I don't know that adapting the old system is the way to go, coding wise. With big projects at TER's scale, it's almost always easier to implement something from scratch than it is to iterate the existing system.
This is long-winded. If you're lazy, there's a TLDR at the bottom.
It does have to be easy for the reviewer to use, that's a totally fair point, and I would say, X*N/Y is easier to use from the standpoint of you not having to worry about reviews getting declined because you felt you received a 10/10 BBBJ, but TER saying you received a 7/10 BBBJ. That's the source of much confusion and frustration, especially among new reviewers.
From a user point of view (which is the majority of people on TER), the current scoring system is garbage. It's not immediately apparent looking at a review list what 7.9/8.3 even means. I think the X/Y system you're improving is more confusing if you don't know what you're looking at. It's a very poor user experience. I think the star rating system makes much more sense for someone who's going to search for some basic things and select a provider with good pictures provided you can bring up the appropriate list of providers.
Also, the more you reveal about what numbers someone has the worse off you are because the system becomes easier to game (and it certainly is being gamed). I think we'd be good to set 5 stars somewhere around a current 8/8 so any additional ranking would just determine where a provider falls in a "SortBy:rating" or a specific min/max search kind of scenario.

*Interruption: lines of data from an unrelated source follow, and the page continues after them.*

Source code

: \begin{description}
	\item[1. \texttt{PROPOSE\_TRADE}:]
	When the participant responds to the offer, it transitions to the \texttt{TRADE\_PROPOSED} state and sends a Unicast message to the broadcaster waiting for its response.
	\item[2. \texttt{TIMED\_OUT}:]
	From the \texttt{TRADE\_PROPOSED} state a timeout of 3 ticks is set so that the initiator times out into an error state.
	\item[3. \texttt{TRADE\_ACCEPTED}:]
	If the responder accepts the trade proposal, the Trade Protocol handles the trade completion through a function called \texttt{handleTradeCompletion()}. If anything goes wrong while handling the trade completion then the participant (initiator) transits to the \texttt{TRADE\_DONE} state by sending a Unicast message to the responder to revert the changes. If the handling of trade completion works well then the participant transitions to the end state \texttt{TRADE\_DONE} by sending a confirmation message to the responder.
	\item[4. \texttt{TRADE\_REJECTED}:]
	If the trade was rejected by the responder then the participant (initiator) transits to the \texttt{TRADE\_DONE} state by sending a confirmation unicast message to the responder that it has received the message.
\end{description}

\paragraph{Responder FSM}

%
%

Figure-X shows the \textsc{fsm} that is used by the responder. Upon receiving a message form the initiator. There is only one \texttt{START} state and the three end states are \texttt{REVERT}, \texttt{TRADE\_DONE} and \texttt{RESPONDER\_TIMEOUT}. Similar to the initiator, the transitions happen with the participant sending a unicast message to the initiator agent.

On that topic, Why force a new, paying user to sift through hundreds of providers to find someone?
I think you and I see TER in different states see. You've been here longer and have adapted to how it works. It's perfectly usable as-is, which is basically a bulletin board with some profile functionality added in. You see it as it is, and want it to work better without changing much. What I see TER's real potential in is not necessarily a bulletin board but instead a curation service. You punch in a list of things you're interested in, and tell the site how much you value each thing you're looking for (this can happen simultaneously, like an inverse review), and it spits out a list of providers to your specifications (that is service score(s), distance, price, recently reviewed, etc). Think, "the Yelp of hookers"

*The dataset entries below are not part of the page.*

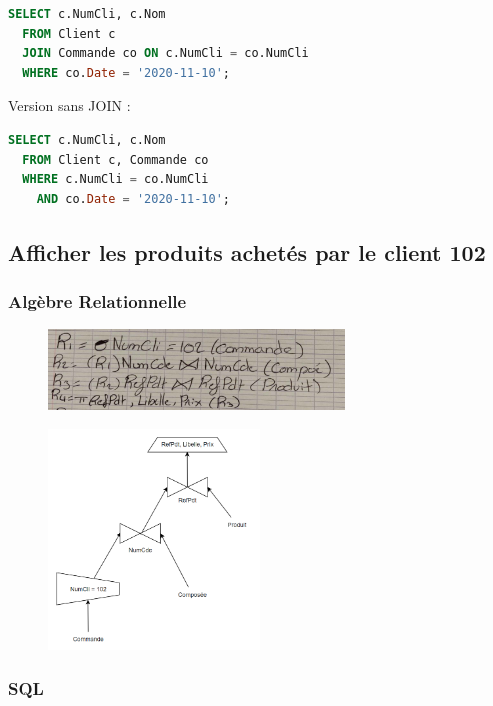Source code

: \documentclass{article}
\begin{document}
\begin{lstlisting}[language=SQL]
  SELECT c.NumCli, c.Nom 
  FROM Client c
  JOIN Commande co ON c.NumCli = co.NumCli
  WHERE co.Date = '2020-11-10';
\end{lstlisting}

Version sans JOIN :

\begin{lstlisting}[language=SQL]
  SELECT c.NumCli, c.Nom 
  FROM Client c, Commande co 
  WHERE c.NumCli = co.NumCli 
    AND co.Date = '2020-11-10';
\end{lstlisting}

\subsection{Afficher les produits achetés par le client 102}

\subsubsection{Algèbre Relationnelle}

\begin{figure}[H]
  \centering
  \includegraphics[width=0.7\textwidth]{alg/5.png}
  \label{fig:alg-rel}
\end{figure}

\begin{figure}[H]
  \centering
  \includegraphics[width=0.5\textwidth]{algRel/5.png}
  \label{fig:alg-rel}
\end{figure}


\subsubsection{SQL}
\end{document}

Of course, you have to keep and expand on the current system, so the advanced options should always be there and there should be more of them, but if we're going to improve anything, it should probably be the experience of new users. In order to do that, we need data.
(X*N)/Y is a good first step. Changing the default provider lookup criteria would be a good second step (it should be recently reviewed in the last couple months, accurate pictures, sorted by overall rating. Currently it defaults to date, which isn't useful by itself) and having some sort of recommendation engine would be a good endgame.
Existing data would have to be ported over, which shouldn't be too hard to at least have a weighted starting score to kick things off. Like you had N reviews with an average of X score, so that counts towards Y reviews at your average in the new system to start and it'll go up/down from there.
TLDR
The idea here is to abstract the rating system from the numbers, and provide additional detail about the quality of specific services. Then use the new abstract system to improve user experience, with a focus on new paying members.
This adds additional value to the site, makes the review system harder to game, reduces the pressure on a reviewer to only give perfect scores, reduces the pressure on providers to only have perfect scores and gives a concrete method of enforcing authentic reviews.